Photo credit: Ulises Garcia | Courtesy of Chamacos Dance Company

One thing I found interesting about this production is that although it was set as five different pieces, together they formed one cohesive full-length show, a difficult feat to accomplish as things can easily become choppy and disconnected in a group show of this sort. The company found interesting ways to transition from one piece to the next. For example, the male dancer in Etapas appeared in La Semilla as the newborn. The blue balloon scraps (bullets?) from 90 Millas were left behind for the dancers in Awake to the Sound of Calling. And three of the paintbrushes (flowers?) were left center stage for Viajes. Perhaps the threading together of different ideas to create a sense of oneness was the whole point.

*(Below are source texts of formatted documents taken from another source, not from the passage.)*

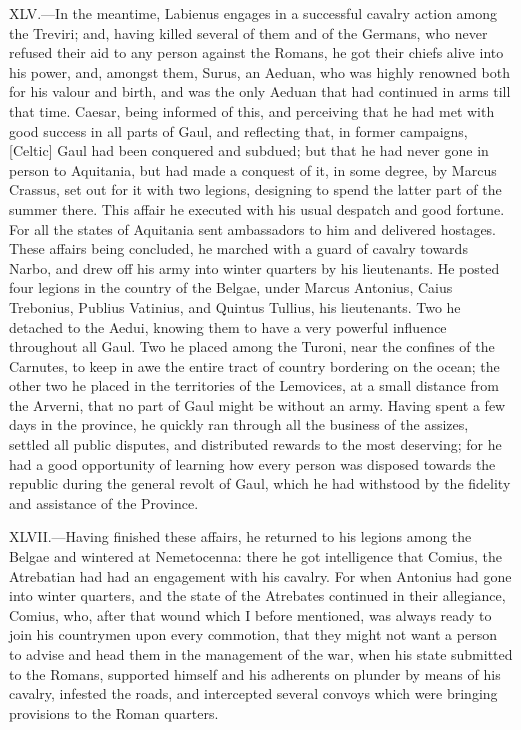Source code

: XLV.—In the meantime, Labienus engages in a successful cavalry action
among the Treviri; and, having killed several of them and of the
Germans, who never refused their aid to any person against the Romans,
he got their chiefs alive into his power, and, amongst them, Surus, an
Aeduan, who was highly renowned both for his valour and birth, and was
the only Aeduan that had continued in arms till that time. Caesar, being
informed of this, and perceiving that he had met with good success in
all parts of Gaul, and reflecting that, in former campaigns, [Celtic]
Gaul had been conquered and subdued; but that he had never gone in
person to Aquitania, but had made a conquest of it, in some degree, by
Marcus Crassus, set out for it with two legions, designing to spend the
latter part of the summer there. This affair he executed with his usual
despatch and good fortune. For all the states of Aquitania sent
ambassadors to him and delivered hostages. These affairs being
concluded, he marched with a guard of cavalry towards Narbo, and drew
off his army into winter quarters by his lieutenants. He posted four
legions in the country of the Belgae, under Marcus Antonius, Caius
Trebonius, Publius Vatinius, and Quintus Tullius, his lieutenants. Two
he detached to the Aedui, knowing them to have a very powerful influence
throughout all Gaul. Two he placed among the Turoni, near the confines
of the Carnutes, to keep in awe the entire tract of country bordering on
the ocean; the other two he placed in the territories of the Lemovices,
at a small distance from the Arverni, that no part of Gaul might be
without an army. Having spent a few days in the province, he quickly ran
through all the business of the assizes, settled all public disputes,
and distributed rewards to the most deserving; for he had a good
opportunity of learning how every person was disposed towards the
republic during the general revolt of Gaul, which he had withstood by
the fidelity and assistance of the Province.

XLVII.—Having finished these affairs, he returned to his legions among
the Belgae and wintered at Nemetocenna: there he got intelligence that
Comius, the Atrebatian had had an engagement with his cavalry. For when
Antonius had gone into winter quarters, and the state of the Atrebates
continued in their allegiance, Comius, who, after that wound which I
before mentioned, was always ready to join his countrymen upon every
commotion, that they might not want a person to advise and head them in
the management of the war, when his state submitted to the Romans,
supported himself and his adherents on plunder by means of his cavalry,
infested the roads, and intercepted several convoys which were bringing
provisions to the Roman quarters.

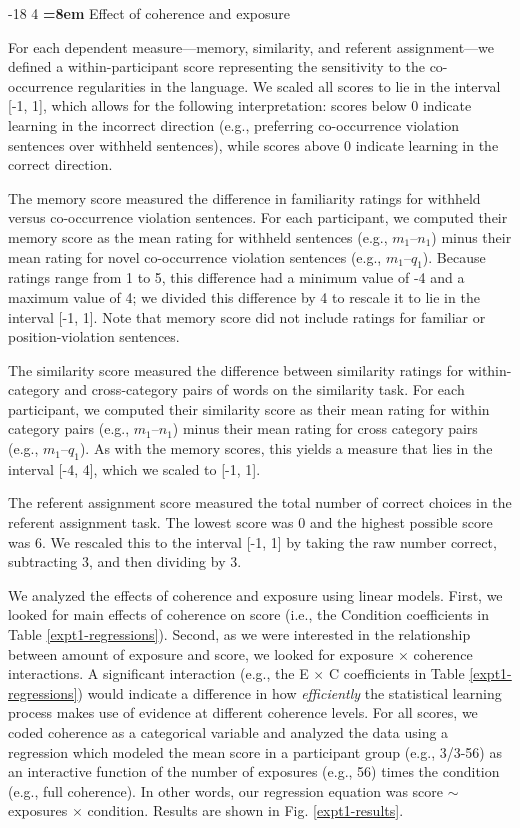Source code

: \documentclass[man,longtable, floatmark]{my-apa6}
\makeatletter
\renewcommand\subsubsection{\@startsection{subsubsection}{3}{\z@}%
                       {-18\p@ \@plus -4\p@ \@minus -4\p@}%
                       {4\p@ \@plus 2\p@ \@minus 2\p@}%
                       {\normalfont\normalsize\bfseries\boldmath
                        \rightskip=\z@ \@plus 8em\pretolerance=10000 }}
\makeatother
\begin{document}
\subsubsection{Effect of coherence and exposure}

For each dependent measure---memory, similarity, and referent assignment---we defined a within-participant score representing the sensitivity to the co-occurrence regularities in the language. We scaled all scores to lie in the interval [-1, 1], which allows for the following interpretation: scores below 0 indicate learning in the incorrect direction (e.g., preferring co-occurrence violation sentences over withheld sentences), while scores above 0 indicate learning in the correct direction.

The memory score measured the difference in familiarity ratings for withheld versus co-occurrence violation sentences. For each participant, we computed their memory score as the mean rating for withheld sentences (e.g., $m_1$--$n_1$) minus their mean rating for novel co-occurrence violation sentences (e.g., $m_1$--$q_1$). Because ratings range from 1 to 5, this difference had a minimum value of -4 and a maximum value of 4; we divided this difference by 4 to rescale it to lie in the interval [-1, 1]. Note that memory score did not include ratings for familiar or position-violation sentences.

The similarity score measured the difference between similarity ratings for within-category and cross-category pairs of words on the similarity task. For each participant, we computed their similarity score as their mean rating for within category pairs (e.g., $m_1$--$n_1$) minus their mean rating for cross category pairs (e.g., $m_1$--$q_1$). As with the memory scores, this yields a measure that lies in the interval [-4, 4], which we scaled to [-1, 1].

The referent assignment score measured the total number of correct choices in the referent assignment task. The lowest score was 0 and the highest possible score was 6. We rescaled this to the interval [-1, 1] by taking the raw number correct, subtracting 3, and then dividing by 3.

We analyzed the effects of coherence and exposure using linear models. First, we looked for main effects of coherence on score (i.e., the Condition coefficients in Table \ref{expt1-regressions}). Second, as we were interested in the relationship between amount of exposure and score, we looked for exposure $\times$ coherence interactions. A significant interaction (e.g., the E $\times$ C coefficients in Table \ref{expt1-regressions}) would indicate a difference in how \emph{efficiently} the statistical learning process makes use of evidence at different coherence levels. For all scores, we coded coherence as a categorical variable and analyzed the data using a regression which modeled the mean score in a participant group (e.g., 3/3-56) as an interactive function of the number of exposures (e.g., 56) times the condition (e.g., full coherence). In other words, our regression equation was score $\sim$ exposures $\times$ condition. Results are shown in Fig. \ref{expt1-results}.
\end{document}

I don’t normally write such a long dance review, but each piece was so riveting that there was no way I could choose only one or two pieces to write about. I would have liked to have seen at least one group dance because each of the performers was so breathtaking to watch that seeing them all move together would have been a real treat. Each dancer possessed fantastic technical and athletic capabilities that we aren’t seeing much of from smaller companies in Austin these days. And the emotion that emanated from each of them clearly affected me in a big way because, obviously, I left the theatre with a lot to think about. I very much look forward to seeing more from this young company.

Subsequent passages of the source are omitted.